By the late 1990s, I had become first an emergency management volunteer in Vermont, and then a professional hazard mitigation consultant for the Office of Emergency Management in New Hampshire. Prior to that, I had worked for the Development Corporation for Israel in Connecticut, and had noted on trips to that fledgling nation that the level of preparedness for bombings and other attacks was far above anything present in the USA. After the first World Trade Center bombing in 1993, I studied the situation and developed the Centurion Program, which proposed an American Home Guard (similar to Israel's) in which one person out of every hundred U.S. citizens would be recruited and trained for awareness to all sorts of threats, particularly bombings -- and would thus become a Centurion, the ancient Roman term for a soldier leading 100 troops.

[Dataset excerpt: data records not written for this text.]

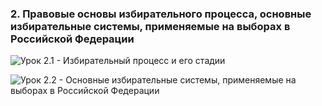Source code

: ### 2. Правовые основы избирательного процесса, основные избирательные системы, применяемые на выборах в Российской Федерации

![ [Урок 2.1 - Избирательный процесс и его стадии ](#lesson-3.02.1) ](./3.02.1.png)

![ [Урок 2.2 - Основные избирательные системы, применяемые на выборах в Российской Федерации ](#lesson-3.02.2) ](./3.02.2.png)
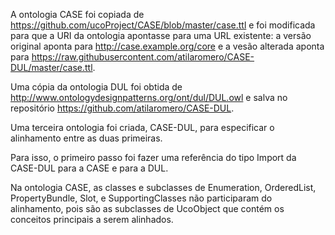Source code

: A ontologia CASE foi copiada de https://github.com/ucoProject/CASE/blob/master/case.ttl e foi modificada para que a URI da ontologia apontasse para uma URL existente: a versão original aponta para http://case.example.org/core e a vesão alterada aponta para https://raw.githubusercontent.com/atilaromero/CASE-DUL/master/case.ttl.

Uma cópia da ontologia DUL foi obtida de http://www.ontologydesignpatterns.org/ont/dul/DUL.owl e salva no repositório https://github.com/atilaromero/CASE-DUL.

Uma terceira ontologia foi criada, CASE-DUL, para especificar o alinhamento entre as duas primeiras.

Para isso, o primeiro passo foi fazer uma referência do tipo Import da CASE-DUL para a CASE e para a DUL.

Na ontologia CASE, as classes e subclasses de Enumeration, OrderedList, PropertyBundle, Slot, e SupportingClasses não participaram do alinhamento, pois são as subclasses de UcoObject que contém os conceitos principais a serem alinhados.


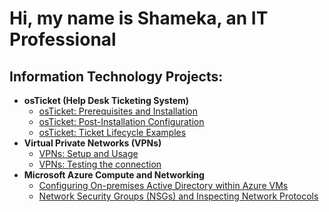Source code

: <h1>Hi, my name is Shameka, an IT Professional</a></h1>

<h2> Information Technology Projects:</h2>

- <b>osTicket (Help Desk Ticketing System)</b>
  - [osTicket: Prerequisites and Installation](https://github.com/labuser41/osticket-prereqs)
  - [osTicket: Post-Installation Configuration](https://github.com/labuser41/post-install-config)
  - [osTicket: Ticket Lifecycle Examples](https://github.com/labuser41/ticket-lifecycle)
- <b>Virtual Private Networks (VPNs)</b>
  - [VPNs: Setup and Usage](https://github.com/labuser41/vpn-setup)
  - [VPNs: Testing the connection](https://github.com/labuser41/vpn-testconnect)
- <b>Microsoft Azure Compute and Networking</b>
  - [Configuring On-premises Active Directory within Azure VMs](https://github.com/labuser41/configure-ad)
  - [Network Security Groups (NSGs) and Inspecting Network Protocols](https://github.com/labuser41/azure-protocols)


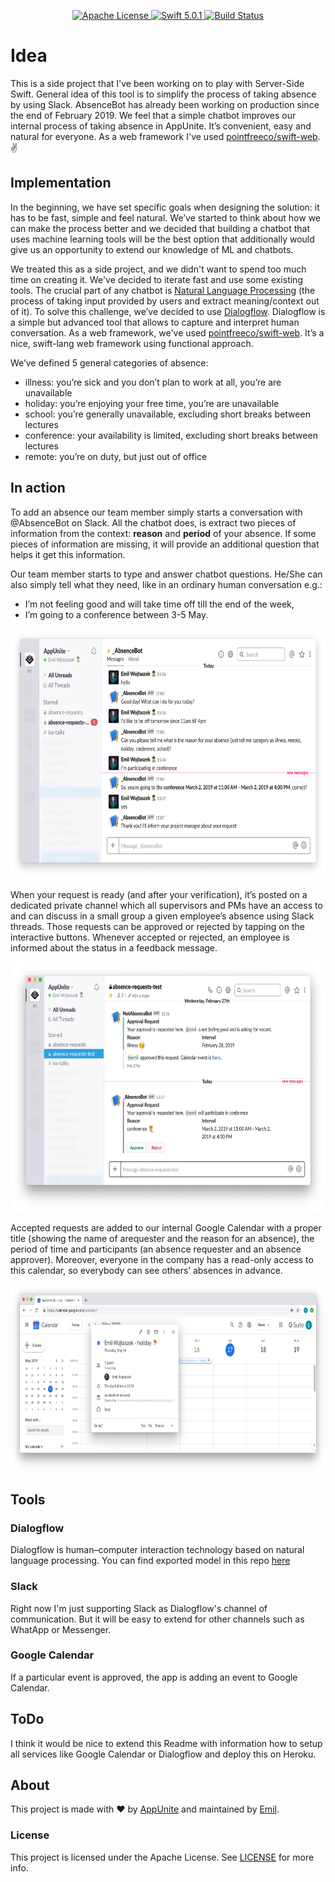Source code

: <p align="center">
    <a href="LICENSE">
        <img src="http://img.shields.io/badge/license-Apache-brightgreen.svg" alt="Apache License">
    </a>
    <a href="https://swift.org">
        <img src="http://img.shields.io/badge/swift-5.0.1-brightgreen.svg" alt="Swift 5.0.1">
    </a>
    <a href="https://travis-ci.org/appunite/absence-bot">
        <img src="https://travis-ci.org/appunite/absence-bot.svg?branch=master" alt="Build Status">
    </a>
</p>

# Idea

This is a side project that I've been working on to play with Server-Side Swift. General idea of this tool is to simplify the process of taking absence by using Slack.
AbsenceBot has already been working on production since the end of February 2019. We feel that a simple chatbot improves our internal process of taking absence in AppUnite. It’s convenient, easy and natural for everyone. As a web framework I've used [pointfreeco/swift-web](https://github.com/pointfreeco/swift-web).✌

## Implementation

In the beginning, we have set specific goals when designing the solution: it has to be fast, simple and feel natural. We’ve started to think about how we can make the process better and we decided that building a chatbot that uses machine learning tools will be the best option that additionally would give us an opportunity to extend our knowledge of ML and chatbots.

We treated this as a side project, and we didn't want to spend too much time on creating it. We've decided to iterate fast and use some existing tools. The crucial part of any chatbot is [Natural Language Processing](https://en.wikipedia.org/wiki/Natural_language_processing) (the process of  taking input provided by users and extract meaning/context out of it). To solve this challenge, we’ve decided to use [Dialogflow](https://dialogflow.com). Dialogflow is a simple but advanced tool that allows to capture and interpret human conversation. As a web framework, we've used [pointfreeco/swift-web](https://github.com/pointfreeco/swift-web). It’s a nice, swift-lang web framework using functional approach.

We’ve defined 5 general categories of absence:
* illness: you’re sick and you don’t plan to work at all, you’re are unavailable 
* holiday: you’re enjoying your free time, you’re are unavailable
* school: you’re generally unavailable, excluding short breaks between lectures
* conference: your availability is limited, excluding short breaks between lectures
* remote: you’re on duty, but just out of office

## In action 

To add an absence our team member simply starts a conversation with @AbsenceBot on Slack. All the chatbot does, is extract two pieces of information from the context: **reason** and **period** of your absence. If some pieces of information are missing, it will provide an additional question that helps it get this information. 

Our team member starts to type and answer chatbot questions. He/She can also simply tell what they need, like in an ordinary human conversation e.g.:

* I’m not feeling good and will take time off till the end of the week,
* I’m going to a conference between 3-5 May.

<img src=".images/screen1.png" height="400" alt="Screenshot"/>

When your request is ready (and after your verification), it’s posted on a dedicated private channel which all supervisors and PMs have an access to and can discuss in a small group a given employee’s absence using Slack threads. Those requests can be approved or rejected by tapping on the interactive buttons. Whenever accepted or rejected, an employee is informed about the status in a feedback message.

<img src=".images/screen2.png" height="400" alt="Screenshot"/>

Accepted requests are added to our internal Google Calendar with a proper title (showing the name of arequester and the reason for an absence), the period of time and participants (an absence requester and an absence approver). Moreover, everyone in the company has a read-only access to this calendar, so everybody can see others’ absences in advance.

<img src=".images/screen4.png" height="300" alt="Screenshot"/>

## Tools 

### Dialogflow

Dialogflow is human–computer interaction technology based on natural language processing.
You can find exported model in this repo [here](./au-absence-bot-prod-dialogflow.zip)

### Slack

Right now I'm just supporting Slack as Dialogflow's channel of communication. But it will be easy to extend for other channels such as WhatApp or Messenger.

### Google Calendar

If a particular event is approved, the app is adding an event to Google Calendar.

## ToDo

I think it would  be nice to extend this Readme with information how to setup all services like Google Calendar or Dialogflow and deploy this on Heroku.

## About

This project is made with ❤️ by [AppUnite](https://appunite.com) and maintained by [Emil](http://github.com/emilwojtaszek/).

### License

This project is licensed under the Apache License. See [LICENSE](LICENSE) for more info.
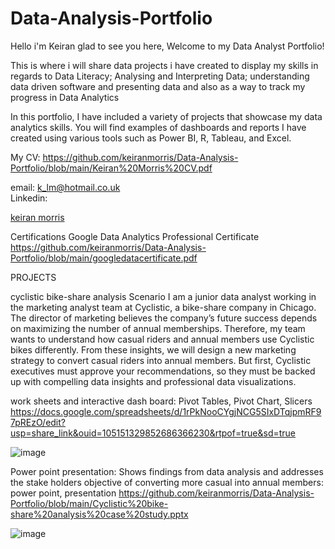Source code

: # Data-Analysis-Portfolio
Hello i'm Keiran glad to see you here, Welcome to my Data Analyst Portfolio!

This is where i will share data projects i have created to display my skills in regards to Data Literacy; Analysing and Interpreting
Data; understanding data driven software and presenting data and also as a way to track my progress in Data Analytics  

In this portfolio, I have included a variety of projects that showcase my data analytics skills. You will find examples of dashboards
and reports I have created using various tools such as Power BI, R, Tableau, and Excel.

My CV: https://github.com/keiranmorris/Data-Analysis-Portfolio/blob/main/Keiran%20Morris%20CV.pdf


email: k_lm@hotmail.co.uk   
Linkedin:  <div class="badge-base LI-profile-badge" data-locale="en_US" data-size="medium" data-theme="light" data-type="VERTICAL" data-vanity="keiran-morris-55698b29" data-version="v1"><a class="badge-base__link LI-simple-link" href="https://uk.linkedin.com/in/keiran-morris-55698b29?trk=profile-badge">keiran morris</a></div>
              
Certifications
Google Data Analytics Professional Certificate
https://github.com/keiranmorris/Data-Analysis-Portfolio/blob/main/googledatacertificate.pdf
              
              
PROJECTS

cyclistic bike-share analysis
Scenario
I am a junior data analyst working in the marketing analyst team at Cyclistic, a bike-share company in Chicago. The director of marketing believes the company’s future success depends on maximizing the number of annual memberships. Therefore, my team wants to understand how casual riders and annual members use Cyclistic bikes differently. From these insights, we will design a new marketing strategy to convert casual riders into annual members. But first, Cyclistic executives must approve your recommendations, so they must be backed up with compelling data insights and professional data visualizations.

work sheets and interactive dash board: Pivot Tables, Pivot Chart, Slicers
https://docs.google.com/spreadsheets/d/1rPkNooCYgjNCG5SIxDTqjpmRF97pREzO/edit?usp=share_link&ouid=105151329852686366230&rtpof=true&sd=true

![image](https://user-images.githubusercontent.com/126327137/231563205-d3a2e4c6-9aa5-489d-959e-6f3eb17ee269.png)



Power point presentation:
Shows findings from data analysis and addresses the stake holders objective of converting more casual into annual members: power point, presentation
https://github.com/keiranmorris/Data-Analysis-Portfolio/blob/main/Cyclistic%20bike-share%20analysis%20case%20study.pptx

![image](https://user-images.githubusercontent.com/126327137/231563669-9d2fd8b4-f6e8-4ada-91ab-85d2223a4e92.png)
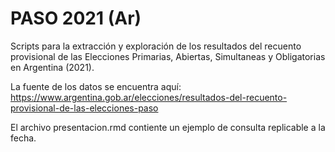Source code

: # PASO 2021 (Ar)

Scripts para la extracción y exploración de los resultados del recuento provisional de las Elecciones Primarias, Abiertas, Simultaneas y Obligatorias en Argentina (2021).

La fuente de los datos se encuentra aquí: https://www.argentina.gob.ar/elecciones/resultados-del-recuento-provisional-de-las-elecciones-paso

El archivo presentacion.rmd contiente un ejemplo de consulta replicable a la fecha.
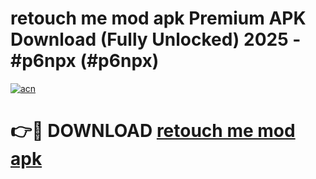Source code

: # retouch me mod apk Premium APK Download (Fully Unlocked) 2025 - #p6npx (#p6npx)

[![acn](https://github.com/user-attachments/assets/0f9c940e-d8b0-45ae-aac7-cd30a18b3e1c)](https://app.mediaupload.pro?title=retouch_me_mod_apk&ref=14F)

# 👉🔴 DOWNLOAD [retouch me mod apk](https://app.mediaupload.pro?title=retouch_me_mod_apk&ref=14F)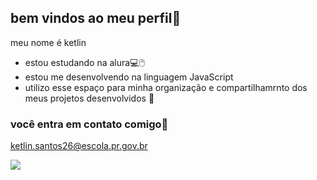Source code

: ## bem vindos ao meu perfil🤍

meu nome é ketlin

- estou estudando na alura💻🖱️
- estou me desenvolvendo na linguagem JavaScript
- utilizo esse espaço para minha organização e compartilhamrnto dos meus projetos desenvolvidos 💁

 ### você entra em contato comigo💌

 ketlin.santos26@escola.pr.gov.br

![](https://media1.tenor.com/m/aisOGZx72_EAAAAC/frozen-pb.gif)

 
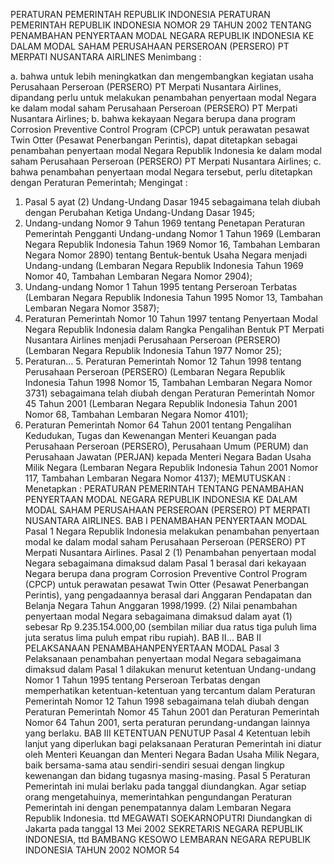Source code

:  PERATURAN PEMERINTAH REPUBLIK INDONESIA PERATURAN PEMERINTAH REPUBLIK INDONESIA NOMOR 29 TAHUN 2002 TENTANG PENAMBAHAN PENYERTAAN MODAL NEGARA REPUBLIK INDONESIA KE DALAM MODAL SAHAM PERUSAHAAN PERSEROAN (PERSERO) PT MERPATI NUSANTARA AIRLINES
Menimbang :

a. bahwa untuk lebih meningkatkan dan mengembangkan kegiatan usaha Perusahaan Perseroan (PERSERO) PT Merpati Nusantara Airlines, dipandang perlu untuk melakukan penambahan penyertaan modal Negara ke dalam modal saham Perusahaan Perseroan (PERSERO) PT Merpati Nusantara Airlines;
b. bahwa kekayaan Negara berupa dana program Corrosion Preventive Control Program (CPCP) untuk perawatan pesawat Twin Otter (Pesawat Penerbangan Perintis), dapat ditetapkan sebagai penambahan penyertaan modal Negara Republik Indonesia ke dalam modal saham Perusahaan Perseroan (PERSERO) PT Merpati Nusantara Airlines;
c. bahwa penambahan penyertaan modal Negara tersebut, perlu ditetapkan dengan Peraturan Pemerintah;
Mengingat :

1. Pasal 5 ayat (2) Undang-Undang Dasar 1945 sebagaimana telah diubah dengan Perubahan Ketiga Undang-Undang Dasar 1945;
2. Undang-undang Nomor 9 Tahun 1969 tentang Penetapan Peraturan Pemerintah Pengganti Undang-undang Nomor 1 Tahun 1969 (Lembaran Negara Republik Indonesia Tahun 1969 Nomor 16, Tambahan Lembaran Negara Nomor 2890) tentang Bentuk-bentuk Usaha Negara menjadi Undang-undang (Lembaran Negara Republik Indonesia Tahun 1969 Nomor 40, Tambahan Lembaran Negara Nomor 2904);
3. Undang-undang Nomor 1 Tahun 1995 tentang Perseroan Terbatas (Lembaran Negara Republik Indonesia Tahun 1995 Nomor 13, Tambahan Lembaran Negara Nomor 3587);
4. Peraturan Pemerintah Nomor 10 Tahun 1997 tentang Penyertaan Modal Negara Republik Indonesia dalam Rangka Pengalihan Bentuk PT Merpati Nusantara Airlines menjadi Perusahaan Perseroan (PERSERO) (Lembaran Negara Republik Indonesia Tahun 1977 Nomor 25);
5. Peraturan… 5. Peraturan Pemerintah Nomor 12 Tahun 1998 tentang Perusahaan Perseroan (PERSERO) (Lembaran Negara Republik Indonesia Tahun 1998 Nomor 15, Tambahan Lembaran Negara Nomor 3731) sebagaimana telah diubah dengan Peraturan Pemerintah Nomor 45 Tahun 2001 (Lembaran Negara Republik Indonesia Tahun 2001 Nomor 68, Tambahan Lembaran Negara Nomor 4101);
6. Peraturan Pemerintah Nomor 64 Tahun 2001 tentang Pengalihan Kedudukan, Tugas dan Kewenangan Menteri Keuangan pada Perusahaan Perseroan (PERSERO), Perusahaan Umum (PERUM) dan Perusahaan Jawatan (PERJAN) kepada Menteri Negara Badan Usaha Milik Negara (Lembaran Negara Republik Indonesia Tahun 2001 Nomor 117, Tambahan Lembaran Negara Nomor 4137);
MEMUTUSKAN :
 Menetapkan : PERATURAN PEMERINTAH TENTANG PENAMBAHAN PENYERTAAN MODAL NEGARA REPUBLIK INDONESIA KE DALAM MODAL SAHAM PERUSAHAAN PERSEROAN (PERSERO) PT MERPATI NUSANTARA AIRLINES.
BAB I PENAMBAHAN PENYERTAAN MODAL
Pasal 1
Negara Republik Indonesia melakukan penambahan penyertaan modal ke dalam modal saham Perusahaan Perseroan (PERSERO) PT Merpati Nusantara Airlines.
Pasal 2
(1) Penambahan penyertaan modal Negara sebagaimana dimaksud dalam Pasal 1 berasal dari kekayaan Negara berupa dana program Corrosion Preventive Control Program (CPCP) untuk perawatan pesawat Twin Otter (Pesawat Penerbangan Perintis), yang pengadaannya berasal dari Anggaran Pendapatan dan Belanja Negara Tahun Anggaran 1998/1999.
(2) Nilai penambahan penyertaan modal Negara sebagaimana dimaksud dalam ayat (1) sebesar Rp 9.235.154.000,00 (sembilan miliar dua ratus tiga puluh lima juta seratus lima puluh empat ribu rupiah). BAB II…
BAB II PELAKSANAAN PENAMBAHANPENYERTAAN MODAL
Pasal 3
Pelaksanaan penambahan penyertaan modal Negara sebagaimana dimaksud dalam Pasal 1 dilakukan menurut ketentuan Undang-undang Nomor 1 Tahun 1995 tentang Perseroan Terbatas dengan memperhatikan ketentuan-ketentuan yang tercantum dalam Peraturan Pemerintah Nomor 12 Tahun 1998 sebagaimana telah diubah dengan Peraturan Pemerintah Nomor 45 Tahun 2001 dan Peraturan Pemerintah Nomor 64 Tahun 2001, serta peraturan perundang-undangan lainnya yang berlaku.
BAB III KETENTUAN PENUTUP
Pasal 4
Ketentuan lebih lanjut yang diperlukan bagi pelaksanaan Peraturan Pemerintah ini diatur oleh Menteri Keuangan dan Menteri Negara Badan Usaha Milik Negara, baik bersama-sama atau sendiri-sendiri sesuai dengan lingkup kewenangan dan bidang tugasnya masing-masing.
Pasal 5
Peraturan Pemerintah ini mulai berlaku pada tanggal diundangkan.
Agar setiap orang mengetahuinya, memerintahkan pengundangan Peraturan Pemerintah ini dengan penempatannya dalam Lembaran Negara Republik Indonesia. ttd MEGAWATI SOEKARNOPUTRI Diundangkan di Jakarta pada tanggal 13 Mei 2002 SEKRETARIS NEGARA REPUBLIK INDONESIA, ttd BAMBANG KESOWO LEMBARAN NEGARA REPUBLIK INDONESIA TAHUN 2002 NOMOR 54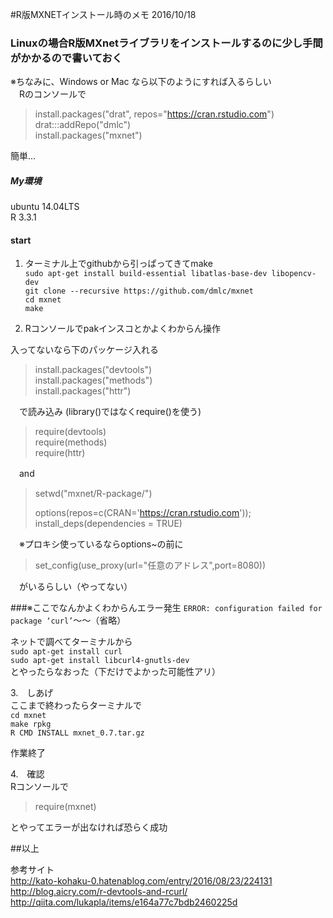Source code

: #R版MXNETインストール時のメモ
2016/10/18
### Linuxの場合R版MXnetライブラリをインストールするのに少し手間がかかるので書いておく
※ちなみに、Windows or Mac なら以下のようにすれば入るらしい  
　Rのコンソールで
> install.packages("drat", repos="https://cran.rstudio.com")  
> drat:::addRepo("dmlc")  
> install.packages("mxnet")

簡単…
##### My環境
ubuntu 14.04LTS  
R 3.3.1 
#### start
1. ターミナル上でgithubから引っぱってきてmake  
`sudo apt-get install build-essential libatlas-base-dev libopencv-dev`  
`git clone --recursive https://github.com/dmlc/mxnet`  
`cd mxnet`  
`make`

2. Rコンソールでpakインスコとかよくわからん操作

 入ってないなら下のパッケージ入れる
> install.packages("devtools")  
> install.packages("methods")  
> install.packages("httr")

　で読み込み (library()ではなくrequire()を使う)
>require(devtools)  
>require(methods)  
>require(httr)

　and

>setwd("mxnet/R-package/")
>
>options(repos=c(CRAN='https://cran.rstudio.com'));  
>install_deps(dependencies = TRUE)

　※プロキシ使っているならoptions~の前に
>set_config(use_proxy(url="任意のアドレス",port=8080))

　がいるらしい（やってない）

###※ここでなんかよくわからんエラー発生
`ERROR: configuration failed for package ‘curl’`〜〜（省略）

ネットで調べてターミナルから  
`sudo apt-get install curl`  
`sudo apt-get install libcurl4-gnutls-dev`  
とやったらなおった（下だけでよかった可能性アリ）

3.　しあげ  
ここまで終わったらターミナルで  
`cd mxnet`  
`make rpkg`  
`R CMD INSTALL mxnet_0.7.tar.gz`

作業終了

4.　確認  
Rコンソールで
>require(mxnet)

とやってエラーが出なければ恐らく成功

##以上

参考サイト  
http://kato-kohaku-0.hatenablog.com/entry/2016/08/23/224131  
http://blog.aicry.com/r-devtools-and-rcurl/  
http://qiita.com/lukapla/items/e164a77c7bdb2460225d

The Centurion Program was published in such newspapers as the North Adams MA Transcript in the late 1990s, and was offered to the U.S. Army War College as a monograph solicited by that premier military institution. After the War College failed to act on the program, telling me that it would cost too much money to implement, it was offered to various other federal agencies -- always well-received, yet always rejected for cost reasons. In 2000, now working in emergency management and having been trained as a Disaster Assistance Employee at FEMA Region I based in Boston, I asked FEMA to refer Centurion where it might at least receive serious consideration. FEMA failed to make any referral at all, to the best of my knowledge.
When September 11, 2001 brought the horror of airliners being flown into the World Trade Towers in New York and the Pentagon in Washington, nearly all of us at the New Hampshire Office of Emergency Management in Concord moved into the basement Operations Room for several days, monitoring the tragic terror attack and focusing on preventing anything similar in New Hampshire. Many of us offered to go to New York to assist right after 9/11/01, but that offer was not accepted at that time.
In the aftermath of that tragic terrorist attack, I renewed efforts to secure at least serious consideration of establishing an American Home Guard along the lines proposed in the Centurion Program. Instead, a so-called War on Terror was launched at the Federal level, and a new Department of Homeland Security was established. The results of those efforts are hard to judge, since the public does not know how many threats have been averted or avoided. But it is safe to say that this nation could and should have done considerably more, and should have done it decades earlier.
Indeed, the terrorist handwriting has been on our wall since the 1970s, but we have failed to read it--just as our security agencies failed to read those Arabic documents which outlined the 9/11/01 plot well in advance of its perpetration. Other at-risk nations such as Israel have done far more, and done it far more effectively. One need only look at our silly Smokey-the-Bear color-coded "threat levels", and the seemingly-endless in-fighting among our federal security agencies, to prove that we have yet to learn this basic lesson: the price of safety and security, like that of liberty, is indeed eternal vigilance. Our vigilance at the 2013 Boston Marathon was, sadly, inadequate to the task of maintaining that safety and security. We need an American Home Guard ala the Centurion Program -- we've needed it for decades, and we surely need it now.